Cloud Vendor Deep-Dive: PostgreSQL on AWS Aurora

Viorel Tabara

How deep should we go with this? I’ll start by saying that as of this writing, I could locate only 3 books on Amazon about PostgreSQL in the cloud, and 117 discussions on PostgreSQL mailing lists about Aurora PostgreSQL. That doesn’t look like a lot, and it leaves me, the curious PostgreSQL end user, with the official documentation as the only place where I could really learn some more. As I don’t have the ability, nor the knowledge to adventure myself much deeper, there is AWS re:Invent 2018 for those who are looking for that kind of thrill. I can settle for Werner’s article on quorums.

To get warmed up, I started from the Aurora PostgreSQL homepage where I noted that the benchmark showing that Aurora PostgreSQL is three times faster than a standard PostgreSQL running on the same hardware dates back to PostgreSQL 9.6. As I’ve learned later, 9.6.9 is currently the default option when setting up a new cluster. That is very good news for those who don’t want to, or cannot upgrade right away. And why only 99.99% availability? One explanation can be found in Bruce Momjian’s article.

Compatibility

According to AWS, Aurora PostgreSQL is a drop-in replacement for PostgreSQL, and the documentation states:

The code, tools, and applications you use today with your existing MySQL and PostgreSQL databases can be used with Aurora.

That is reinforced by Aurora FAQs:

It means that most of the code, applications, drivers and tools you already use today with your PostgreSQL databases can be used with Aurora with little or no change. The Amazon Aurora database engine is designed to be wire-compatible with PostgreSQL 9.6 and 10, and supports the same set of PostgreSQL extensions that are supported with RDS for PostgreSQL 9.6 and 10, making it easy to move applications between the two engines.

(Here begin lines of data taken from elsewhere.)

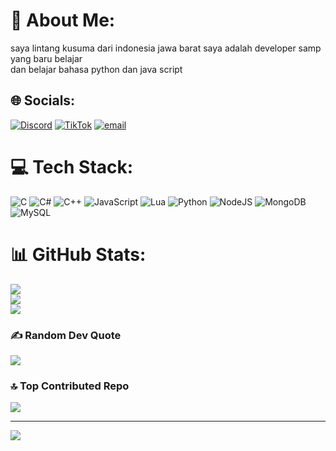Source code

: # 💫 About Me:
saya lintang kusuma dari indonesia jawa barat  saya adalah developer samp yang baru belajar<br>dan belajar bahasa python dan java script 


## 🌐 Socials:
[![Discord](https://img.shields.io/badge/Discord-%237289DA.svg?logo=discord&logoColor=white)](https://discord.gg/https://discord.gg/Hc2s6xPRP9) [![TikTok](https://img.shields.io/badge/TikTok-%23000000.svg?logo=TikTok&logoColor=white)](https://tiktok.com/@@lintanggti) [![email](https://img.shields.io/badge/Email-D14836?logo=gmail&logoColor=white)](mailto:mangsidik76@gmail.com) 

# 💻 Tech Stack:
![C](https://img.shields.io/badge/c-%2300599C.svg?style=for-the-badge&logo=c&logoColor=white) ![C#](https://img.shields.io/badge/c%23-%23239120.svg?style=for-the-badge&logo=csharp&logoColor=white) ![C++](https://img.shields.io/badge/c++-%2300599C.svg?style=for-the-badge&logo=c%2B%2B&logoColor=white) ![JavaScript](https://img.shields.io/badge/javascript-%23323330.svg?style=for-the-badge&logo=javascript&logoColor=%23F7DF1E) ![Lua](https://img.shields.io/badge/lua-%232C2D72.svg?style=for-the-badge&logo=lua&logoColor=white) ![Python](https://img.shields.io/badge/python-3670A0?style=for-the-badge&logo=python&logoColor=ffdd54) ![NodeJS](https://img.shields.io/badge/node.js-6DA55F?style=for-the-badge&logo=node.js&logoColor=white) ![MongoDB](https://img.shields.io/badge/MongoDB-%234ea94b.svg?style=for-the-badge&logo=mongodb&logoColor=white) ![MySQL](https://img.shields.io/badge/mysql-4479A1.svg?style=for-the-badge&logo=mysql&logoColor=white)
# 📊 GitHub Stats:
![](https://github-readme-stats.vercel.app/api?username=LintangHoki&theme=shadow_blue&hide_border=false&include_all_commits=false&count_private=true)<br/>
![](https://nirzak-streak-stats.vercel.app/?user=LintangHoki&theme=shadow_blue&hide_border=false)<br/>
![](https://github-readme-stats.vercel.app/api/top-langs/?username=LintangHoki&theme=shadow_blue&hide_border=false&include_all_commits=false&count_private=true&layout=compact)

### ✍️ Random Dev Quote
![](https://quotes-github-readme.vercel.app/api?type=horizontal&theme=radical)

### 🔝 Top Contributed Repo
![](https://github-contributor-stats.vercel.app/api?username=LintangHoki&limit=5&theme=radical&combine_all_yearly_contributions=true)

---
[![](https://visitcount.itsvg.in/api?id=LintangHoki&icon=4&color=0)](https://visitcount.itsvg.in)

<!-- Proudly created with GPRM ( https://gprm.itsvg.in ) -->
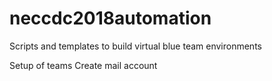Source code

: # neccdc2018automation
Scripts and templates to build virtual blue team environments

Setup of teams
Create mail account

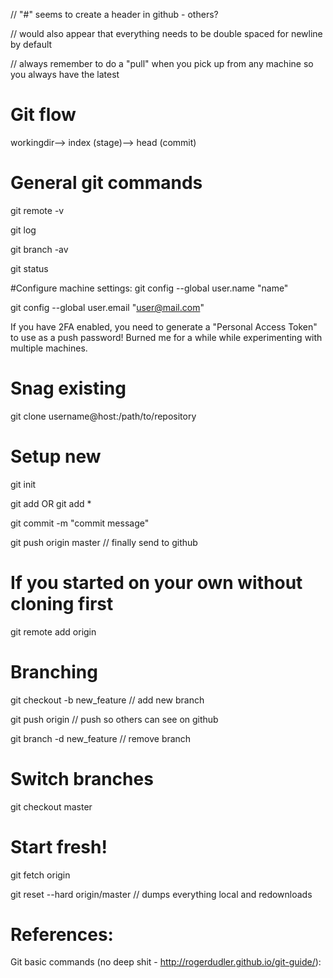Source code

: // "#" seems to create a header in github - others?

// would also appear that everything needs to be double spaced for newline by default

// always remember to do a "pull" when you pick up from any machine so you always have the latest

# Git flow
workingdir--> index (stage)--> head (commit)

# General git commands
git remote -v

git log

git branch -av

git status

#Configure machine settings:
git config --global user.name "name"

git config --global user.email "user@mail.com"

If you have 2FA enabled, you need to generate a "Personal Access Token" to use as a push password! Burned me for a while while experimenting with multiple machines.

# Snag existing
git clone username@host:/path/to/repository


# Setup new
git init

git add <filename> OR git add *

git commit -m "commit message"

git push origin master // finally send to github


# If you started on your own without cloning first
git remote add origin <server>


# Branching
git checkout -b new_feature // add new branch

git push origin <branch> // push so others can see on github

git branch -d new_feature // remove branch


# Switch branches
git checkout master


# Start fresh! 
git fetch origin

git reset --hard origin/master // dumps everything local and redownloads



# References:
Git basic commands (no deep shit - http://rogerdudler.github.io/git-guide/):

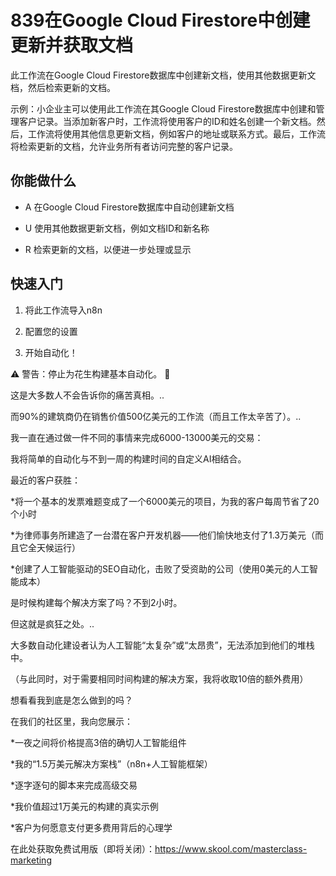 # 839在Google Cloud Firestore中创建更新并获取文档

此工作流在Google Cloud Firestore数据库中创建新文档，使用其他数据更新文档，然后检索更新的文档。

示例：小企业主可以使用此工作流在其Google Cloud Firestore数据库中创建和管理客户记录。当添加新客户时，工作流将使用客户的ID和姓名创建一个新文档。然后，工作流将使用其他信息更新文档，例如客户的地址或联系方式。最后，工作流将检索更新的文档，允许业务所有者访问完整的客户记录。

## 你能做什么

- A 在Google Cloud Firestore数据库中自动创建新文档

- U 使用其他数据更新文档，例如文档ID和新名称

- R 检索更新的文档，以便进一步处理或显示

## 快速入门

1.  将此工作流导入n8n

2.  配置您的设置

3.  开始自动化！

⚠️ 警告：停止为花生构建基本自动化。 🚫

这是大多数人不会告诉你的痛苦真相。..

而90%的建筑商仍在销售价值500亿美元的工作流（而且工作太辛苦了）。..

我一直在通过做一件不同的事情来完成6000-13000美元的交易：

我将简单的自动化与不到一周的构建时间的自定义AI相结合。

最近的客户获胜：

*将一个基本的发票难题变成了一个6000美元的项目，为我的客户每周节省了20个小时

*为律师事务所建造了一台潜在客户开发机器——他们愉快地支付了1.3万美元（而且它全天候运行）

*创建了人工智能驱动的SEO自动化，击败了受资助的公司（使用0美元的人工智能成本）

是时候构建每个解决方案了吗？不到2小时。

但这就是疯狂之处。..

大多数自动化建设者认为人工智能“太复杂”或“太昂贵”，无法添加到他们的堆栈中。

（与此同时，对于需要相同时间构建的解决方案，我将收取10倍的额外费用）

想看看我到底是怎么做到的吗？

在我们的社区里，我向您展示：

*一夜之间将价格提高3倍的确切人工智能组件

*我的“1.5万美元解决方案栈”（n8n+人工智能框架）

*逐字逐句的脚本来完成高级交易

*我价值超过1万美元的构建的真实示例

*客户为何愿意支付更多费用背后的心理学

在此处获取免费试用版（即将关闭）：https://www.skool.com/masterclass-marketing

“most” in the above text suggests that there isn’t a 100% guarantee in which case those seeking certainty should consider purchasing technical support from either AWS Professional Services, or Aamazon Aurora partners. As a side note, I did notice that none of the PostgreSQL professional Hosting Providers employing core community contributors are on that list.

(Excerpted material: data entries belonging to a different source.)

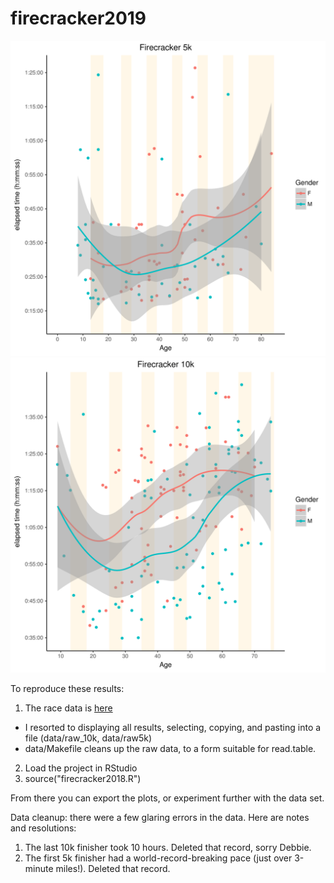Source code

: # firecracker2019
![alt text](https://github.com/aaronferrucci/firecracker2018/blob/2019/time_vs_age5k.svg "5k time vs. age image")
![alt text](https://github.com/aaronferrucci/firecracker2018/blob/2019/time_vs_age10k.svg "10k time vs. age image")

To reproduce these results: 
1. The race data is [here](https://runsignup.com/Race/Results/47158/?rsus=100-200-fe20fdef-2ac6-4a9b-ba22-de732186e749#resultSetId-161091;perpage:10)
  * I resorted to displaying all results, selecting, copying, and pasting into
    a file (data/raw_10k, data/raw5k)
  * data/Makefile cleans up the raw data, to a form suitable for read.table.
2. Load the project in RStudio
3. source("firecracker2018.R")

From there you can export the plots, or experiment further with the data set.

Data cleanup: there were a few glaring errors in the data. Here are notes and
resolutions:
1. The last 10k finisher took 10 hours. Deleted that record, sorry Debbie.
2. The first 5k finisher had a world-record-breaking pace (just over 3-minute 
   miles!). Deleted that record.


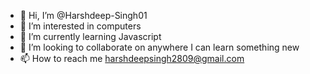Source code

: - 👋 Hi, I’m @Harshdeep-Singh01
- 👀 I’m interested in computers 
- 🌱 I’m currently learning Javascript  
- 💞️ I’m looking to collaborate on anywhere I can learn something new
- 📫 How to reach me harshdeepsingh2809@gmail.com

<!---
Harshdeep-Singh01/Harshdeep-Singh01 is a ✨ special ✨ repository because its `README.md` (this file) appears on your GitHub profile.
You can click the Preview link to take a look at your changes.
--->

From Aurora FAQs page we also learn that Aurora PostgreSQL supports the same extensions as RDS, which in turn lists most of the community extensions and a few extras.

Concepts

As part of Amazon RDS, Aurora PostgreSQL comes with its own terminology:

  • Cluster: A Primary DB instance in read/write mode and zero or more Aurora Replicas. The primary DB is often labeled a Master in `AWS diagrams`_, or Writer in the AWS Console. Based on the reference diagram we can make an interesting observation: Aurora writes three times. As the latency between the AZs is typically higher than within the same AZ, the transaction is considered committed as soon it's written on the data copy within the same AZ, otherwise the latency and potential outages between AZs.
  • Cluster Volume: Virtual database storage volume spanning multiple AZs.
  • Aurora URL: A `host:port` pair.
  • Cluster Endpoint: Aurora URL for the Primary DB. There is one Cluster Endpoint.
  • Reader Endpoint: Aurora URL for the replica set. To make an analogy with DNS it's an alias (CNAME). Read requests are load balanced between available replicas.
  • Custom Endpoint: Aurora URL to a group consisting of one or more DB instances.
  • Instance Endpoint: Aurora URL to a specific DB instance.
  • Aurora Version: Product version returned by `SELECT AURORA_VERSION();`.

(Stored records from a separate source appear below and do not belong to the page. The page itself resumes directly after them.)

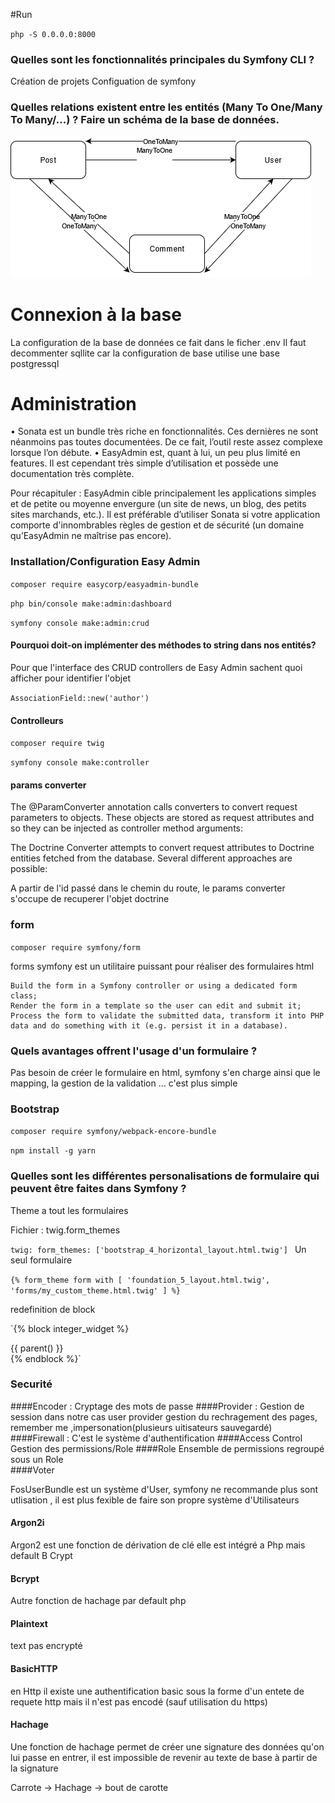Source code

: 
#Run 

`php -S 0.0.0.0:8000`

### Quelles sont les fonctionnalités principales du Symfony CLI ?

Création de projets 
Configuation de symfony
### Quelles relations existent entre les entités (Many To One/Many To Many/...) ? Faire un schéma de la base de données.
![schema](Schema.png "Schema de la base")
# Connexion à la base #

La configuration de la base de données ce fait dans le ficher .env
Il faut decommenter sqllite car la configuration de base utilise une base postgressql

# Administration 
•	Sonata est un bundle très riche en fonctionnalités. Ces dernières ne sont néanmoins pas toutes documentées. De ce fait, l’outil reste assez complexe lorsque l’on débute.
•	EasyAdmin est, quant à lui, un peu plus limité en features. Il est cependant très simple d’utilisation et possède une documentation très complète.

Pour récapituler : EasyAdmin cible principalement les applications simples et de petite ou moyenne envergure (un site de news, un blog, des petits sites marchands, etc.).
Il est préférable d’utiliser Sonata si votre application comporte d'innombrables règles de gestion et de sécurité (un domaine qu’EasyAdmin ne maîtrise pas encore).

### Installation/Configuration Easy Admin

`composer require easycorp/easyadmin-bundle`

`php bin/console make:admin:dashboard`

`symfony console make:admin:crud`

#### Pourquoi doit-on implémenter des méthodes to string dans nos entités? 

Pour que l'interface des CRUD controllers de Easy Admin sachent quoi afficher pour identifier l'objet

`AssociationField::new('author')`


#### Controlleurs

`composer require twig`

`symfony console make:controller`

#### params converter

The @ParamConverter annotation calls converters to convert request parameters to objects. These objects are stored as request attributes and so they can be injected as controller method arguments:

The Doctrine Converter attempts to convert request attributes to Doctrine entities fetched from the database. Several different approaches are possible:


A partir de l'id passé dans le chemin du route, le params converter s'occupe de recuperer l'objet doctrine


### form 

`composer require symfony/form`

forms symfony est un utilitaire puissant pour réaliser des formulaires html 


    Build the form in a Symfony controller or using a dedicated form class;
    Render the form in a template so the user can edit and submit it;
    Process the form to validate the submitted data, transform it into PHP data and do something with it (e.g. persist it in a database).


### Quels avantages offrent l'usage d'un formulaire ? 

Pas besoin de créer le formulaire en html, symfony s'en charge ainsi que le mapping, la gestion de la validation ... c'est plus simple 

### Bootstrap

`composer require symfony/webpack-encore-bundle`

`npm install -g yarn`

### Quelles sont les différentes personalisations de formulaire qui peuvent être faites dans Symfony ? 


Theme a tout les formulaires 

Fichier : twig.form_themes

`twig:
form_themes: ['bootstrap_4_horizontal_layout.html.twig']
`
Un seul formulaire 

`{% form_theme form with [
'foundation_5_layout.html.twig',
'forms/my_custom_theme.html.twig'
] %}`

redefinition de block 

`{% block integer_widget %}
<div class="some-custom-class">
{{ parent() }}
</div>
{% endblock %}`

### Securité 

####Encoder :
 Cryptage des mots de passe 
####Provider :
Gestion de session 
dans notre cas user provider gestion du rechragement des pages, remember me ,impersonation(plusieurs uitisateurs sauvegardé)
####Firewall : 
C'est le système d'authentification 
####Access Control
Gestion des permissions/Role
####Role
Ensemble de permissions regroupé sous un Role  
####Voter

FosUserBundle est un système d'User, symfony ne recommande plus sont utlisation , il est plus fexible de faire son propre système d'Utilisateurs

#### Argon2i
Argon2 est une fonction de dérivation de clé 
elle est intégré a Php mais default B Crypt
#### Bcrypt
Autre fonction de hachage 
par default php
#### Plaintext
text pas encrypté
#### BasicHTTP
en Http il existe une authentification basic sous la forme d'un entete de requete http mais il n'est pas encodé (sauf utilisation du https)

#### Hachage 
Une fonction de hachage permet de créer une signature des données qu'on lui passe en entrer, il est impossible de revenir au texte de base à partir de la signature 

Carrote -> Hachage -> bout de carotte 
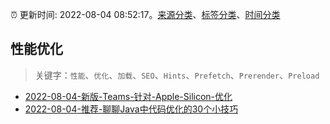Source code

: :alarm_clock: 更新时间: 2022-08-04 08:52:17。[来源分类](../README.md)、[标签分类](../TAGS.md)、[时间分类](../TIMELINE.md)

## 性能优化


> 关键字：`性能`、`优化`、`加载`、`SEO`、`Hints`、`Prefetch`、`Prerender`、`Preload`



- [2022-08-04-新版-Teams-针对-Apple-Silicon-优化](https://www.v2ex.com/t/870666) 
- [2022-08-04-推荐-聊聊Java中代码优化的30个小技巧](https://toutiao.io/k/jv8g1r6) 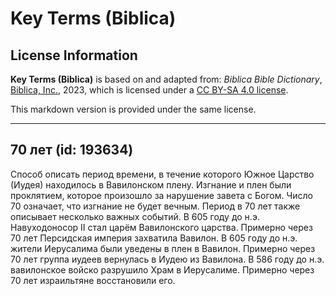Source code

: # Key Terms (Biblica)

## License Information

**Key Terms (Biblica)** is based on and adapted from: _Biblica Bible Dictionary_, [Biblica, Inc.](https://www.biblica.com/), 2023, which is licensed under a [CC BY-SA 4.0 license](https://creativecommons.org/licenses/by-sa/4.0/legalcode.en).

This markdown version is provided under the same license.



--------------------------------

## 70 лет (id: 193634)

Способ описать период времени, в течение которого Южное Царство (Иудея) находилось в Вавилонском плену. Изгнание и плен были проклятием, которое произошло за нарушение завета с Богом. Число 70 означает, что изгнание не будет вечным. Период в 70 лет также описывает несколько важных событий. В 605 году до н.э. Навуходоносор II стал царём Вавилонского царства. Примерно через 70 лет Персидская империя захватила Вавилон. В 605 году до н.э. жители Иерусалима были уведены в плен в Вавилон. Примерно через 70 лет группа иудеев вернулась в Иудею из Вавилона. В 586 году до н.э. вавилонское войско разрушило Храм в Иерусалиме. Примерно через 70 лет израильтяне восстановили его.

PostgreSQL Performance and Monitoring on AWS Aurora

Sizing

Aurora PostgreSQL applies a best guess configuration which is based on the DB instance size and storage capacity, leaving further tuning to the DBA through the use of DB Parameters groups.

When selecting the DB instance, base your selection on the desired value for max_connections.

Scaling

Aurora PostgreSQL features auto and manual scaling. Horizontal scaling of read replicas is automated through the use of performance metrics. Vertical scaling can be automated via APIs.

Horizontal scaling takes the offline for a few minutes while replacing compute engine and performing any maintenance operations (upgrades, patching). Therefore AWS recommend performing such operations during maintenance windows.

Scaling in both directions is a breeze:

Vertical scaling: modifying instance class
Vertical scaling: modifying instance class
Horizontal scaling: adding reader replica.
Horizontal scaling: adding reader replica.

At the storage level, space is added in 10G increments. Allocated storage is never reclaimed, see below for how to address this limitation.

Storage

As mentioned above, Aurora PostgreSQL was engineered to take advantage of quorums in order to improve performance consistency.

Since the underlying storage is shared by all DB instances within the same cluster, no additional writes on standby nodes are required. Also, adding or removing DB instances doesn’t change the underlying data.

Wondering what those IOs units mean on the monthly bill? Aurora FAQs comes to the rescue again to explain what an IO is, in the context of monitoring and billing. A Read IO as the equivalent of an 8KiB database page read, and a Write IO as the equivalent of 4KiB written to the storage layer.

High Concurrency

In order to take full advantage of Aurora’s high-concurrency design, it is recommended that applications are configured to drive a large number of concurrent queries and transactions.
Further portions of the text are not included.